With prediction: Guess the branch outcome, keep fetching instructions from the predicted path. If correct, no cycles lost. If wrong, flush the speculative work and restart.
1.2 The Cost of Misprediction
When a branch mispredicts:
- All speculatively executed instructions are discarded
- The pipeline is flushed
- Fetch restarts from the correct path
- The pipeline must refill before useful work resumes
Misprediction penalty: 10-25 cycles on modern CPUs, depending on how deep the speculation went.
A branch that mispredicts 10% of the time with a 20-cycle penalty:
- Average cost: 0.10 × 20 = 2 cycles per branch
- For a tight loop with one branch per iteration, this is significant!
2. Static Branch Prediction
Early processors used simple, static rules.
2.1 Backward Taken, Forward Not Taken (BTFNT)
The simplest heuristic:
- Backward branches (target address < current address): Predict taken. These are usually loops.
- Forward branches (target address > current address): Predict not taken. These are usually early exits.
// Backward branch - usually loops, predict taken
loop:
...
jnz loop // Predict: taken
// Forward branch - usually ifs, predict not taken
test eax, eax
jz skip // Predict: not taken
...
skip:
BTFNT achieves ~65% accuracy on typical code—better than random, but far from ideal.
2.2 Compiler Hints
Some ISAs allow the compiler to provide hints:
// GCC built-in for branch hints
if (__builtin_expect(error_condition, 0)) {
// Unlikely path
handle_error();
}
// Linux kernel macros
if (likely(condition)) { ... }
if (unlikely(condition)) { ... }
These hints can influence:
- Static prediction (on CPUs that use hints)
- Code layout (likely path falls through, unlikely path jumps)

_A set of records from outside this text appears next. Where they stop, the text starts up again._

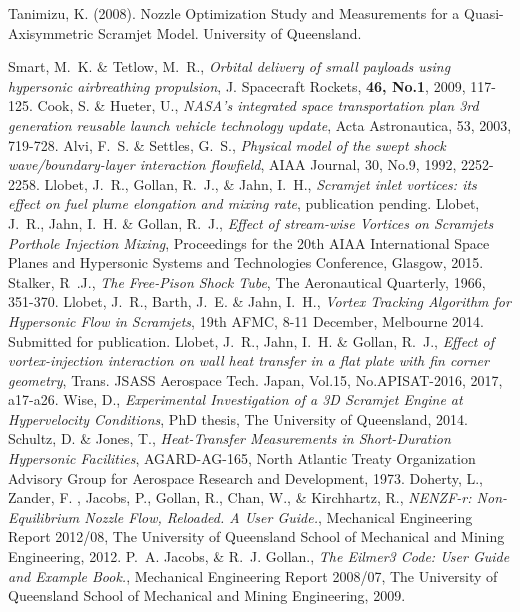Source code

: \documentclass{AIAA}
\begin{document}
\begin{thebibliography}{}
Tanimizu, K. (2008). Nozzle Optimization Study and Measurements for a Quasi-Axisymmetric Scramjet Model. University of Queensland.


Smart, M.~K. \& Tetlow, M.~R., {\it Orbital delivery of small payloads using hypersonic airbreathing propulsion}, J. Spacecraft Rockets, {\bf 46, No.1}, 2009, 117-125.
Cook, S. \& Hueter, U., {\it NASA's integrated space transportation plan 3rd generation reusable launch vehicle technology update}, Acta Astronautica, 53, 2003, 719-728.
Alvi, F.~S. \& Settles, G.~S., {\it Physical model of the swept shock wave/boundary-layer interaction flowfield}, AIAA Journal, 30, No.9, 1992, 2252-2258.
Llobet, J.~R., Gollan, R.~J., \& Jahn, I.~H., {\it Scramjet inlet vortices: its effect on fuel plume elongation and mixing rate}, publication pending.
Llobet, J.~R., Jahn, I.~H. \& Gollan, R.~J., {\it Effect of stream-wise Vortices on Scramjets Porthole Injection Mixing}, Proceedings for the 20th AIAA International Space Planes and Hypersonic Systems and Technologies Conference, Glasgow, 2015. 
Stalker, R~.J., {\it The Free-Pison Shock Tube}, The Aeronautical Quarterly, 1966, 351-370.
Llobet, J.~R., Barth, J.~E. \& Jahn, I.~H., {\it Vortex Tracking Algorithm for Hypersonic Flow in Scramjets}, 19th AFMC, 8-11 December, Melbourne 2014. Submitted for publication.
Llobet, J.~R., Jahn, I.~H. \& Gollan, R.~J., {\it Effect of vortex-injection interaction on wall heat transfer in a flat plate with fin corner geometry}, Trans. JSASS Aerospace Tech. Japan, Vol.15, No.APISAT-2016, 2017, a17-a26. 
Wise, D., {\it Experimental Investigation of a 3D Scramjet Engine at Hypervelocity Conditions}, PhD thesis, The University of Queensland, 2014.
Schultz, D. \& Jones, T., {\it Heat-Transfer Measurements in Short-Duration Hypersonic Facilities}, AGARD-AG-165, North Atlantic Treaty Organization Advisory Group for Aerospace Research and Development, 1973.
Doherty, L., Zander, F. , Jacobs, P., Gollan, R., Chan, W., \& Kirchhartz, R., {\it NENZF-r: Non-Equilibrium Nozzle Flow, Reloaded. A User Guide.}, Mechanical Engineering Report 2012/08, The University of Queensland School of Mechanical and Mining Engineering, 2012.
P.~A. Jacobs, \& R.~J. Gollan., {\it The Eilmer3 Code: User Guide and Example Book.}, Mechanical Engineering Report 2008/07, The University of Queensland School of Mechanical and Mining Engineering, 2009.

\end{thebibliography}
\end{document}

- Instruction scheduling around the branch
2.3 Limitations of Static Prediction
Static prediction can’t adapt to:
- Runtime data patterns
- Phase behavior (different behavior at different times)
- Input-dependent branches
Modern CPUs use dynamic prediction that learns from runtime behavior.

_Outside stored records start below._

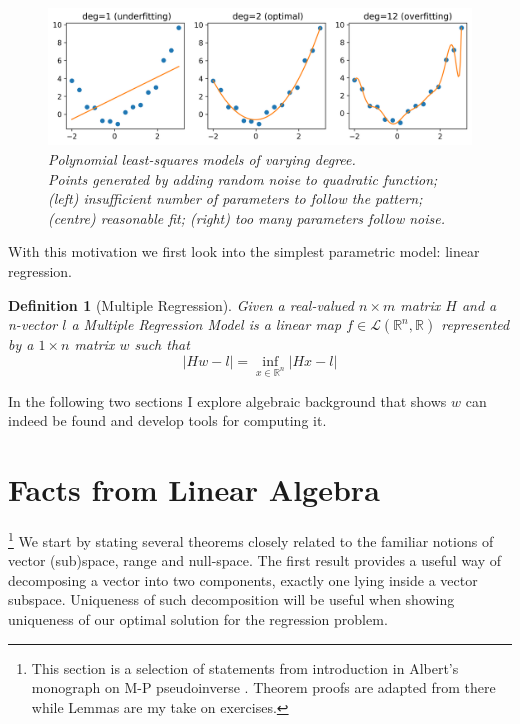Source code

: \documentclass[a4paper]{article}
\theoremstyle{break}
\newtheorem{definition}{Definition}[section]
\newcommand{\R}{\mathbb{R}}
\begin{document}
\begin{figure}[b]
\centering
\captionsetup{width=0.8\linewidth}
\includegraphics[width=0.8\linewidth]{polyfit.png}
\caption[]{
    \textit{Polynomial least-squares models of varying degree. \\
    Points generated by adding random noise to quadratic function;
    (left) insufficient number of parameters to follow the pattern;
    (centre) reasonable fit;
    (right) too many parameters follow noise.}
}
\end{figure} 

With this motivation we first look into the simplest parametric model: linear regression.

\begin{definition}[Multiple Regression]
    Given a real-valued $ n \times m$ matrix $H$ and a n-vector $l$ a Multiple Regression Model is a linear map $f \in \mathcal{L} ( \R ^n, \R)$ represented by a $ 1 \times n$ matrix $w$ such that
    \begin{equation}\label{def2}
        | H w - l | = \inf\limits_{x \in \R^n} | H x - l |
    \end{equation}
\end{definition}

In the following two sections I explore algebraic background that shows $ w $ can indeed be found and develop tools for computing it.

\pagebreak
\section{Facts from Linear Algebra}

\footnote{This section is a selection of statements from introduction in Albert's monograph on M-P pseudoinverse \cite[pp6-12]{albert}. Theorem proofs are adapted from there while Lemmas are my take on exercises.}
%
We start by stating several theorems closely related to the familiar notions of vector (sub)space, range and null-space. The first result provides a useful way of decomposing a vector into two components, exactly one lying inside a vector subspace. Uniqueness of such decomposition will be useful when showing uniqueness of our optimal solution for the regression problem.
\end{document}
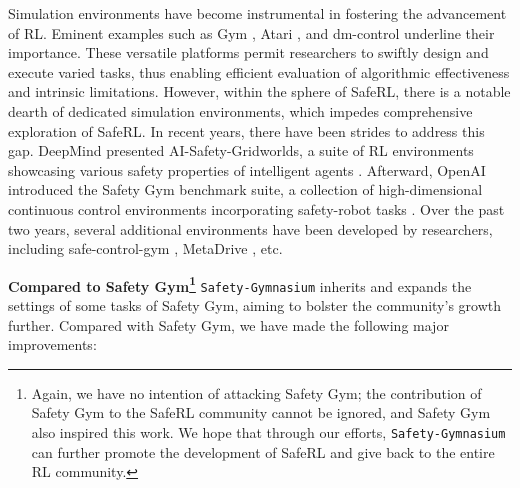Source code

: \documentclass{article}
\begin{document}
Simulation environments have become instrumental in fostering the advancement of RL. Eminent examples such as Gym \cite{brockman2016openai}, Atari \cite{mnih2013playing}, and dm-control \cite{tunyasuvunakool2020dm_control} underline their importance. These versatile platforms permit researchers to swiftly design and execute varied tasks, thus enabling efficient evaluation of algorithmic effectiveness and intrinsic limitations. However, within the sphere of SafeRL, there is a notable dearth of dedicated simulation environments, which impedes comprehensive exploration of SafeRL. In recent years, there have been strides to address this gap. DeepMind presented AI-Safety-Gridworlds, a suite of RL environments showcasing various safety properties of intelligent agents \cite{leike2017ai}. Afterward, OpenAI introduced the Safety Gym benchmark suite, a collection of high-dimensional continuous control environments incorporating safety-robot tasks \cite{ray2019benchmarking}. Over the past two years, several additional environments have been developed by researchers, including safe-control-gym \cite{yuan2022safe}, MetaDrive \cite{li2022metadrive}, etc. 

\textbf{Compared to Safety Gym\footnote{Again, we have no intention of attacking Safety Gym; the contribution of Safety Gym to the SafeRL community cannot be ignored, and Safety Gym also inspired this work. We hope that through our efforts, \texttt{Safety-Gymnasium} can further promote the development of SafeRL and give back to the entire RL community.}} \texttt{Safety-Gymnasium} inherits and expands the settings of some tasks of Safety Gym, aiming to bolster the community's growth further. Compared with Safety Gym, we have made the following major improvements:
\end{document}
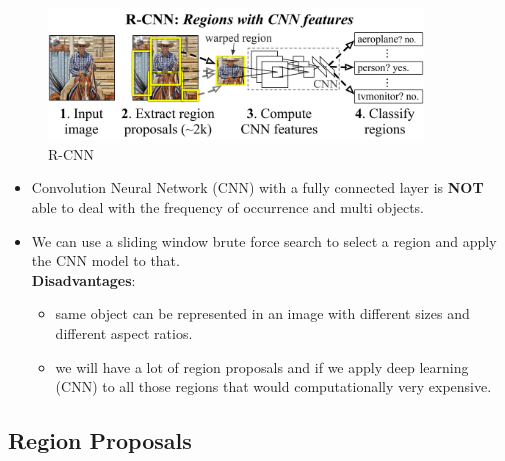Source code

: \begin{figure}[H]
    \centering
    \includegraphics[width=\linewidth, height=3.5cm, keepaspectratio]{Pictures/convolutional-neural-network/rcnn-splash-method.jpg}
    \caption{R-CNN}
\end{figure}

\begin{itemize}
    \item Convolution Neural Network (CNN) with a fully connected layer is \textbf{NOT} able to deal with the frequency of occurrence and multi objects.

    \item We can use a sliding window brute force search to select a region and apply the CNN model to that.\\
    \textbf{Disadvantages}:
    \begin{itemize}
        \item same object can be represented in an image with different sizes and different aspect ratios.

        \item we will have a lot of region proposals and if we apply deep learning (CNN) to all those regions that would computationally very expensive.

    \end{itemize}
    
\end{itemize}

\subsection{Region Proposals \cite{arxiv-1311.2524v5-rcnn,https://www.geeksforgeeks.org/r-cnn-region-based-cnns/}}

3. Dynamic Branch Prediction
Dynamic predictors observe branch behavior and learn patterns.
3.1 One-Bit Predictor
The simplest dynamic predictor: remember the last outcome.

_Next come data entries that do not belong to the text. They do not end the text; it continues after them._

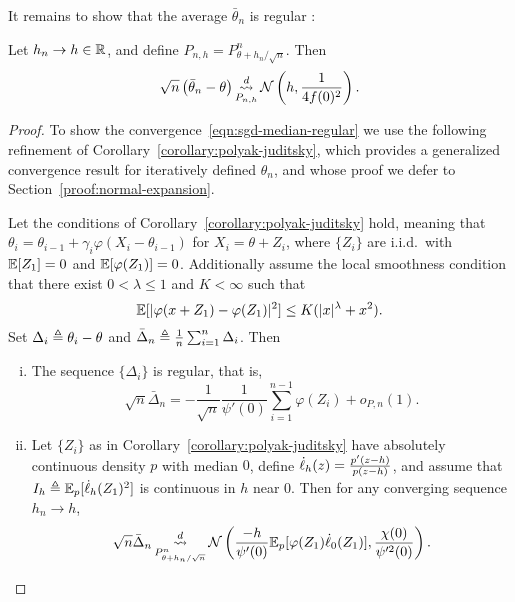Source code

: It remains to show that the average $\bar{\theta}_n$ is regular :
\begin{lemma}
  \label{lemma:sgd-median-regular}
  Let $h_n \to h \in \mathbb{R}$, and define $P_{n,h} = P_{\theta + h_n / \sqrt{n}}^n$.
  Then 
  \begin{align}
    \label{eqn:sgd-median-regular}
    {\color{black} {
    \sqrt{n}\left( \bar{\theta}_n - \theta \right)
    \mathop{\stackrel{d}{\rightsquigarrow}}_{P_{n,h}}
    \mathcal{N}\left( h,\frac{1}{4 f(0)^2}\right).
    }}
  \end{align}
\end{lemma}
\begin{proof}
  To show the convergence~\eqref{eqn:sgd-median-regular} we use the
  following refinement of Corollary~\ref{corollary:polyak-juditsky}, which
  provides a generalized convergence result for iteratively defined
  $\theta_n$, and whose
  proof we defer to Section~\ref{proof:normal-expansion}.
  \begin{corollary}
    \label{corollary:normal-expansion}
    Let the conditions of Corollary~\ref{corollary:polyak-juditsky} hold,
    meaning that $\theta_i = \theta_{i-1} + \gamma_i \varphi(X_i -
    \theta_{i-1})$ for $X_i = \theta + Z_i$, where $\{Z_i\}$ are i.i.d.\ with
   $\mathbb{E}[Z_1]=0$ and  $\mathbb{E}[\varphi(Z_1)] = 0$. Additionally assume the local smoothness
    condition that there exist $0 < \lambda \le 1$ and $K < \infty$ such
    that
    \begin{equation}
      \label{eqn:additional-local-smooth} 
      \mathbb{E}[|\varphi(x + Z_1) - \varphi(Z_1)|^2]
      \le K (|x|^\lambda + x^2).
    \end{equation}
    Set $\Delta_i \triangleq \theta_i - \theta$ and $\bar{\Delta}_n \triangleq \frac{1}{n}
    \sum_{i=1}^n \Delta_i$. Then
    \begin{enumerate}[(i)]
    \item \label{item:regularity}
      The sequence $\{\Delta_i\}$ is regular, that is,
      \begin{equation}
        \sqrt{n} \bar{\Delta}_n
        = -\frac{1}{\sqrt{n}} \frac{1}{\psi'(0)} \sum_{i=1}^{n-1} \varphi(Z_i)
        + o_{P,n}(1).
        \label{eq:normal_expansion_lem}
      \end{equation}
    \item \label{item:apply-le-cam} Let $\{Z_i\}$ as in
      Corollary~\ref{corollary:polyak-juditsky} have absolutely continuous
      density $p$ with median $0$, define $\dot{\ell}_h(z) = \frac{p'(z - h)}{p(z
        - h)}$, and assume that $I_h \triangleq \mathbb{E}_p[\dot{\ell}_h(Z_1)^2]$ is
      continuous in $h$ near 0.  Then for any converging sequence $h_n \to h$,
      \begin{equation*}
        \sqrt{n} \bar{\Delta}_n
        \mathop{\stackrel{d}{\rightsquigarrow}}_{P_{\theta + h_n/\sqrt{n}}^n}
        \mathcal{N}\left( \frac{-h}{\psi'(0)} \mathbb{E}_p[\varphi(Z_1) \dot{\ell}_0(Z_1)],
        \frac{\chi(0)}{\psi'^2(0)} \right).
      \end{equation*}
    \end{enumerate}
  \end{corollary}


\end{proof}
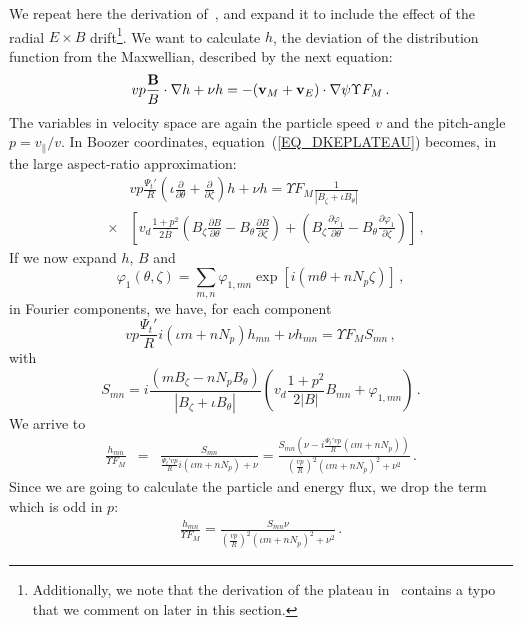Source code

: We repeat here the derivation of~\citep{alonso2017JPP}, and expand it to include the effect of the radial $E\times B$ drift\footnote{Additionally, we note that the derivation of the plateau in~\citep{alonso2017JPP} contains a typo that we comment on later in this section.}. We want to calculate $h$, the deviation of the distribution function from the Maxwellian, described by the next equation:
 \begin{equation}
 vp\frac{\mathbf{B}}{B}\cdot\mathbf{\nabla} h + \nu h = -({\mathbf{v}}_M+{\mathbf{v}}_E)\cdot\mathbf{\nabla}\psi \Upsilon F_M\,.\label{EQ_DKEPLATEAU}
 \end{equation}
 The variables in velocity space are again the particle speed $v$ and the pitch-angle $p=v_\parallel/v$. In Boozer coordinates,  equation~(\ref{EQ_DKEPLATEAU}) becomes, in the large aspect-ratio approximation:
 \begin{eqnarray}
& &vp\frac{\Psi_t'}{R}\left(\iota\frac{\partial}{\partial \theta}+\frac{\partial}{\partial \zeta}\right) h + \nu h = \Upsilon F_M\frac{1}{|B_\zeta+\iota B_\theta|} \nonumber\\  &\times& \left[v_d\frac{1+p^2}{2\overline{B}}\left(B_\zeta\frac{\partial B}{\partial \theta}-B_\theta\frac{\partial B}{\partial \zeta}\right)+\left(B_\zeta\frac{\partial \varphi_1}{\partial \theta}-B_\theta\frac{\partial \varphi_1}{\partial \zeta}\right)\right]\,,
 \end{eqnarray}
 If we now expand $h$, $B$ and 
 \begin{equation}
 \varphi_1(\theta,\zeta) =  \sum_{m,n} \varphi_{1,mn}\exp{[i(m\theta+nN_p\zeta)]}\,,
 \end{equation}
 in Fourier components, we have, for each component
 \begin{equation}
vp\frac{\Psi_t'}{R}i(\iota m + nN_p) h_{mn} + \nu h_{mn} = \Upsilon F_M S_{mn}\,,
 \end{equation}
 with
  \begin{equation}
S_{mn}=   i\frac{(mB_\zeta -nN_pB_\theta)}{|B_\zeta+\iota B_\theta|}\left(v_d\frac{1+p^2}{2|B|}B_{mn}+\varphi_{1,mn}\right)\,.
 \end{equation}
We arrive to
 \begin{eqnarray}
 \frac{h_{mn}}{\Upsilon F_M} &=& \frac{S_{mn}}{\frac{\Psi_t'vp}{R}i(\iota m + nN_p)+\nu} = \frac{S_{mn}\left(\nu-i\frac{\Psi_t'vp}{R}(\iota m + nN_p)\right)}{\left(\frac{vp}{R}\right)^2(\iota m + nN_p)^2+\nu^2}\,.
 \end{eqnarray}
 Since we are going to calculate the particle and energy flux, we drop the term which is odd in $p$:
 \begin{eqnarray}
 \frac{h_{mn}}{\Upsilon F_M}  = \frac{S_{mn}\nu}{\left(\frac{vp}{R}\right)^2(\iota m + nN_p)^2+\nu^2}\,.
 \end{eqnarray}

State: Last outcome (Taken or Not Taken)
Prediction: Same as last outcome
Branch history: T T T T T T T N T T T T
Predictions: ? T T T T T T T N T T T
Correct: - ✓ ✓ ✓ ✓ ✓ ✓ ✗ ✗ ✓ ✓ ✓
Problem: A loop that executes N times will mispredict twice per invocation:
- First iteration: May mispredict if loop wasn’t taken last time
- Last iteration: Always mispredicts (predicts taken, but loop exits)
For a loop executed millions of times, two mispredictions per invocation is fine. For a loop executed 5 times inside an outer loop of millions, that’s 2 million mispredictions!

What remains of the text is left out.